Alles verneigte sich, wie man es nur noch in Wien zu tun verstand, seitdem Versailles aufgehört hatte, der Welt feine Bücklinge vorzuschreiben. Dann führte der Rektor den hohen Gast unter wiederholten Verbeugungen nach dem oberen Ende des Saales, wo der Rednerbühne gegenüber auf einem kleinen Podium eine Art von Thronsessel aufgestellt war. Dort wurden Professor Bumper und Herr von Degen vorgestellt – der Anstand gebot es, dem erfinderischen Uhrmacher wenigstens zeitweise den persönlichen Adel zu erteilen, der sich bekanntlich in Wien eines unkrautartigen Gedeihens erfreute –, wobei mit fast hörbarem Erstaunen bemerkt wurde, daß beide Herren je einen Finger der kleinen Hand Seiner Hoheit zu küssen bekamen.

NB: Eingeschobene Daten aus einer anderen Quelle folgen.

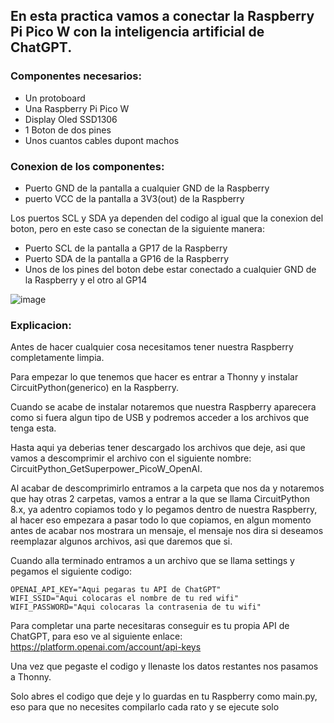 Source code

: ## En esta practica vamos a conectar la Raspberry Pi Pico W con la inteligencia artificial de ChatGPT.

### Componentes necesarios:

- Un protoboard
- Una Raspberry Pi Pico W
- Display Oled SSD1306
- 1 Boton de dos pines
- Unos cuantos cables dupont machos

### Conexion de los componentes:

- Puerto GND de la pantalla a cualquier GND de la Raspberry
- puerto VCC de la pantalla a 3V3(out) de la Raspberry

Los puertos SCL y SDA ya dependen del codigo al igual que la conexion del boton, pero en este caso se conectan de la siguiente manera:

- Puerto SCL de la pantalla a GP17 de la Raspberry
- Puerto SDA de la pantalla a GP16 de la Raspberry
- Unos de los pines del boton debe estar conectado a cualquier GND de la Raspberry y el otro al GP14

![image](https://github.com/Autumnland/Raspberry-Pi-Pico-W/assets/112134604/598fa940-90f5-4f78-b200-82fefe214ee4)

### Explicacion:

Antes de hacer cualquier cosa necesitamos tener nuestra Raspberry completamente limpia.

Para empezar lo que tenemos que hacer es entrar a Thonny y instalar CircuitPython(generico) en la Raspberry.

Cuando se acabe de instalar notaremos que nuestra Raspberry aparecera como si fuera algun tipo de USB y podremos acceder a los archivos que tenga esta.

Hasta aqui ya deberias tener descargado los archivos que deje, asi que vamos a descomprimir el archivo con el siguiente nombre: CircuitPython_GetSuperpower_PicoW_OpenAI.

Al acabar de descomprimirlo entramos a la carpeta que nos da y notaremos que hay otras 2 carpetas, vamos a entrar a la que se llama CircuitPython 8.x, ya adentro copiamos todo y lo pegamos dentro de nuestra Raspberry, al hacer eso empezara a pasar todo lo que copiamos, en algun momento antes de acabar nos mostrara un mensaje, el mensaje nos dira si deseamos reemplazar algunos archivos, asi que daremos que si.

Cuando alla terminado entramos a un archivo que se llama settings y pegamos el siguiente codigo:

```
OPENAI_API_KEY="Aqui pegaras tu API de ChatGPT"
WIFI_SSID="Aqui colocaras el nombre de tu red wifi"
WIFI_PASSWORD="Aqui colocaras la contrasenia de tu wifi"
```

Para completar una parte necesitaras conseguir es tu propia API de ChatGPT, para eso ve al siguiente enlace: <A HREF="https://platform.openai.com/account/api-keys"> https://platform.openai.com/account/api-keys </A>

Una vez que pegaste el codigo y llenaste los datos restantes nos pasamos a Thonny.

Solo abres el codigo que deje y lo guardas en tu Raspberry como main.py, eso para que no necesites compilarlo cada rato y se ejecute solo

Der ungarische Oberst und Adjutant des Erzherzogs bemerkte halblaut, aber weithin hörbar, denn sein Organ war mehr für einen Exerzierplatz als für die Aula der Universität berechnet: Seine Kaiserlich-Königliche Hoheit wünsche, daß die wissenschaftlichen Erklärungen, die Höchstdieselben mit Spannung erwarte, in möglichstes Kürze zum Vortrag kämen. Seine Kaiserlich-Königliche Hoheit interessiere sich in noch höherem Grade für die praktischen Vorführungen, um den unangenehmen Eindruck zu verwischen, den ihm der noch nicht vergessene Unglücksfall im Prater verursacht habe. Dann nahm Seine Kaiserlich-Königliche Hoheit Platz, winkte den Obersten an seine Seite, der ihm eine Lorgnette reichte, und begann die erste Reihe der Damen zu mustern, die sich sofort sämtlich bemühten, ihr lieblichstes Lächeln anzulegen.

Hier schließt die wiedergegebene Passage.